▸ YOUR OBJECTIVE
Output exactly the lines below, starting with the line that has "Given the specification, the" and going on through the line that has "## Building", both included, and no other lines.

▸ AVAILABLE RECORDS
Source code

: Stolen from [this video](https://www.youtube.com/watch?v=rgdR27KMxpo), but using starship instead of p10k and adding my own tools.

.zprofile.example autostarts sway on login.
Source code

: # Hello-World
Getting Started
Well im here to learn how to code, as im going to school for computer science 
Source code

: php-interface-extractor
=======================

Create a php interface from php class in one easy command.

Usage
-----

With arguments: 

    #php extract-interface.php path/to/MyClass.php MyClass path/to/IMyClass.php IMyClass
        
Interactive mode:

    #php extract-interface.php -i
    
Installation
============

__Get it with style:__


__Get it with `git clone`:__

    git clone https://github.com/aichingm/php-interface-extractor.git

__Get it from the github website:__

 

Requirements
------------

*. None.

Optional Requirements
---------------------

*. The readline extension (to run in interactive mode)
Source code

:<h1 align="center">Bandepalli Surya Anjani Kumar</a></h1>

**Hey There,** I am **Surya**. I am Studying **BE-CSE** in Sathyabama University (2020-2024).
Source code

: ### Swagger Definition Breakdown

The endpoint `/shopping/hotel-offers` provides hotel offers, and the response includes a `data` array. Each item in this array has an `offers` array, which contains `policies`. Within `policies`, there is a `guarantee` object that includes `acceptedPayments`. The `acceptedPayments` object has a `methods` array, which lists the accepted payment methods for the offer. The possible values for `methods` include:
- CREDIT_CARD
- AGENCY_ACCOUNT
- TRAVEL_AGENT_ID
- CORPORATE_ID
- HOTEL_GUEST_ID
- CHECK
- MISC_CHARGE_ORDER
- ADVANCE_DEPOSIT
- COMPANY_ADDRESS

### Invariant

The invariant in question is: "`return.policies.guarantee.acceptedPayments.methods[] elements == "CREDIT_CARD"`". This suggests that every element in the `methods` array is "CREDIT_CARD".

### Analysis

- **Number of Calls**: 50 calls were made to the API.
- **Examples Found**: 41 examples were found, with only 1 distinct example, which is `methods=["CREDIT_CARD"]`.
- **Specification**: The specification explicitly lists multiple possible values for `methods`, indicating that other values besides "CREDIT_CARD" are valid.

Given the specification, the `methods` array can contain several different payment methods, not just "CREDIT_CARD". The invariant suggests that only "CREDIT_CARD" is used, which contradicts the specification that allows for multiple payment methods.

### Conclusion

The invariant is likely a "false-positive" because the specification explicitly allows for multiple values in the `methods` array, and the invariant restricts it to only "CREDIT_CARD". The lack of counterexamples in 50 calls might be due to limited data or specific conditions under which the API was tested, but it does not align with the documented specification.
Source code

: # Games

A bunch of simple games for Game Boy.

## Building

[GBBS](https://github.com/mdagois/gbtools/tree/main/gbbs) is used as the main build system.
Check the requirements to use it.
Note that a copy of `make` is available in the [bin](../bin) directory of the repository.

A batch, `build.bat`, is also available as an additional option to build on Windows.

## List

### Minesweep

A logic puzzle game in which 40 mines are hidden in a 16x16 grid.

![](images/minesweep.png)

--

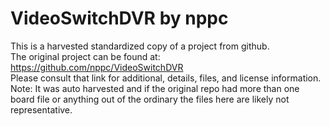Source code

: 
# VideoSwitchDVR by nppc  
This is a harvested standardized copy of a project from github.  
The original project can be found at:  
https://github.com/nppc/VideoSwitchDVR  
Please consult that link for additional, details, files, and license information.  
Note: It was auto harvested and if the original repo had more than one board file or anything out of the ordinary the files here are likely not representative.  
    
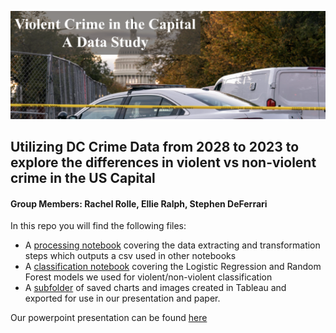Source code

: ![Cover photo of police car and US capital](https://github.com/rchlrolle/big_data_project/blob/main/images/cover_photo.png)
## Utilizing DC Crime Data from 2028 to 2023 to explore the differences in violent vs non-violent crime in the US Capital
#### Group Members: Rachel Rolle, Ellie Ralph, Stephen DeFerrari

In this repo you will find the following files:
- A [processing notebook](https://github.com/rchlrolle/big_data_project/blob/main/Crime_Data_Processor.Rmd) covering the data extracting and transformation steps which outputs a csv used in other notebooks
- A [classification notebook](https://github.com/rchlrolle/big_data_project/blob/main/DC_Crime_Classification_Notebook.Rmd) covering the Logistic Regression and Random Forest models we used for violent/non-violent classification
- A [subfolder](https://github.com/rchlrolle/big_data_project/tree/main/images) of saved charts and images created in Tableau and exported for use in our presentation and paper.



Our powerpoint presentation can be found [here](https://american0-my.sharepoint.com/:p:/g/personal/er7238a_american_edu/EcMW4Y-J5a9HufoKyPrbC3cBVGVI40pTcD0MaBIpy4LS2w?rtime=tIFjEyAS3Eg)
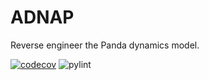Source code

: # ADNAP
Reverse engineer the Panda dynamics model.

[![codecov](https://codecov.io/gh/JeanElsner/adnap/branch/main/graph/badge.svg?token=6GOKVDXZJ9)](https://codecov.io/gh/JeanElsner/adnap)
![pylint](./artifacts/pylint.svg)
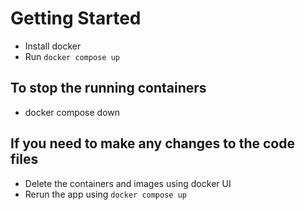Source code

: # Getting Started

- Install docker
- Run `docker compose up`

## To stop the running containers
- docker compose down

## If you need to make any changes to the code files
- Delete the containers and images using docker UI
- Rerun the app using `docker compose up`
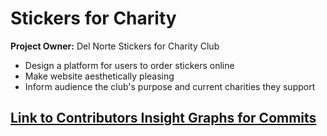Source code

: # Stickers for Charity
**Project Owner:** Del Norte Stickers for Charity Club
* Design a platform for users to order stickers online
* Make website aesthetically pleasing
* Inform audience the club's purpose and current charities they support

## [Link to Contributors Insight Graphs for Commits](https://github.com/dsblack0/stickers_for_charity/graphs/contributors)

▸ OUTPUT BELOW
Given the specification, the `methods` array can contain several different payment methods, not just "CREDIT_CARD". The invariant suggests that only "CREDIT_CARD" is used, which contradicts the specification that allows for multiple payment methods.

### Conclusion

The invariant is likely a "false-positive" because the specification explicitly allows for multiple values in the `methods` array, and the invariant restricts it to only "CREDIT_CARD". The lack of counterexamples in 50 calls might be due to limited data or specific conditions under which the API was tested, but it does not align with the documented specification.
Source code

: # Games

A bunch of simple games for Game Boy.

## Building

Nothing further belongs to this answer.